Dissociatieve identiteitsstoornis (DID) DSM-5-criteria

February 11, 2020 10:08 | Natasha Tracy
click fraud protection
De DSM-5-criteria voor dissociatieve identiteitsstoornis (DID) richten zich op meerdere persoonlijkheden, geheugenverlies en drie andere DID-criteria. Kom meer te weten.

De criteria voor een diagnose van een dissociatieve identiteitsstoornis (DID) zijn vastgelegd in de Diagnostische en statistische handleiding voor psychische stoornissen, vijfde editie (DSM-5). De DSM-5 is wat artsen gebruiken als een gezaghebbende referentie bij het diagnosticeren van patiënten met dissociatieve identiteitsstoornis. Er zijn vijf DSM-5-criteria voor dissociatieve identiteitsstoornis.

Criteria voor dissociatieve identiteitsstoornis in de DSM-5

De eerste DID-criteria zijn:

1. Twee of meer verschillende identiteiten of persoonlijkheidstoestanden zijn aanwezig, elk met zijn eigen relatief duurzame patroon van waarnemen, betrekking hebben op en denken over de omgeving en het zelf.

Volgens de DSM-5 kunnen persoonlijkheidsstaten worden gezien als een 'ervaring van bezit'. Deze toestanden "hebben betrekking op een duidelijke discontinuïteit in zelfgevoel en gevoel van keuzevrijheid, vergezeld van gerelateerde veranderingen in affect, gedrag, bewustzijn, geheugen, perceptie, cognitie en / of sensorische motoriek functioneert. Deze tekenen en symptomen kunnen door anderen worden waargenomen of door het individu worden gerapporteerd. "(Lees verder

instagram viewer
dissociatieve identiteitsstoornis verandert)

Een belangrijke verandering van de vierde naar de vijfde editie van de DSM is dat individuen nu kunnen rapporteren hun perceptie van persoonlijkheidsverschuivingen in plaats van de diagnose te beperken tot verschuivingen die anderen moeten melden.

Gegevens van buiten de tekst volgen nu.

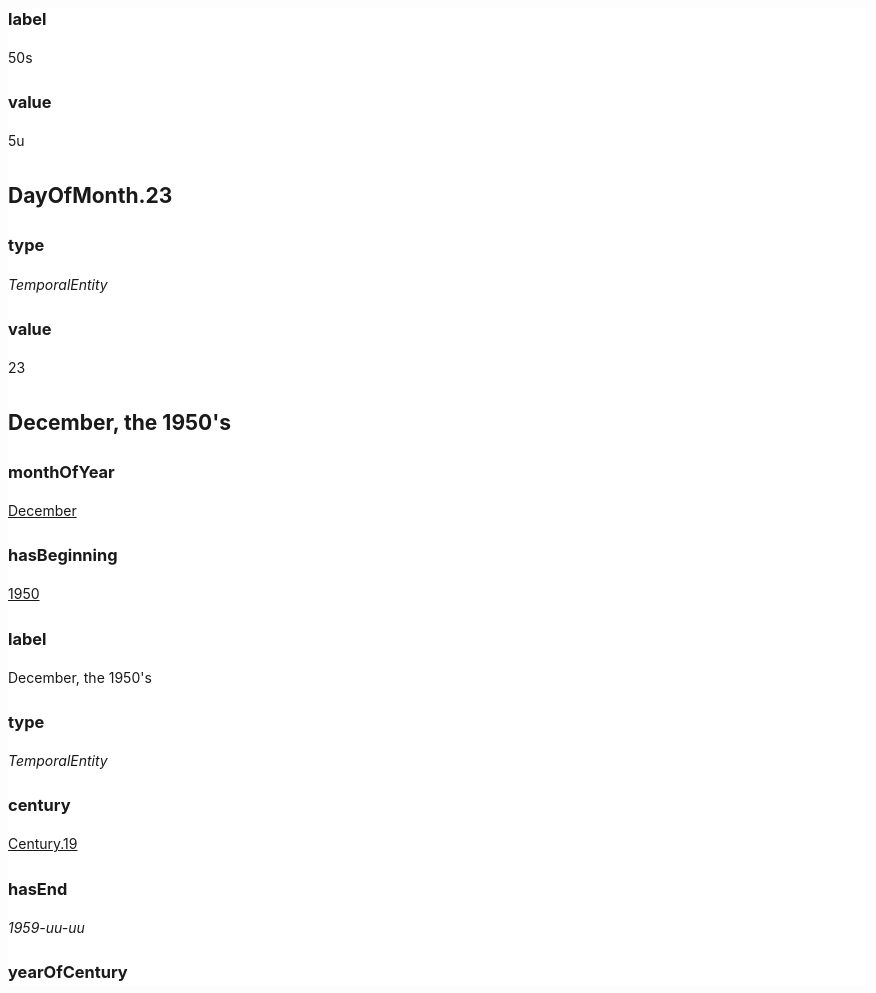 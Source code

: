 ### label


50s

### value


5u

## DayOfMonth.23

### type


*TemporalEntity*

### value


23

## December, the 1950's

### monthOfYear


[December](#December)

### hasBeginning


[1950](#1950)

### label


December, the 1950's

### type


*TemporalEntity*

### century


[Century.19](#Century.19)

### hasEnd


*1959-uu-uu*

### yearOfCentury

Het tweede dissociatieve criterium van de identiteitsstoornis in de DSM-5 is:

2. Amnesie moet optreden, gedefinieerd als hiaten in het terugroepen van dagelijkse gebeurtenissen, belangrijke persoonlijke informatie en / of traumatische gebeurtenissen. (Dissociative Amnesia: Deeply Buried Memories) Deze criteria voor de DID erkennen onlangs dat geheugenverlies niet alleen voorkomt voor traumatische gebeurtenissen, maar ook voor dagelijkse gebeurtenissen.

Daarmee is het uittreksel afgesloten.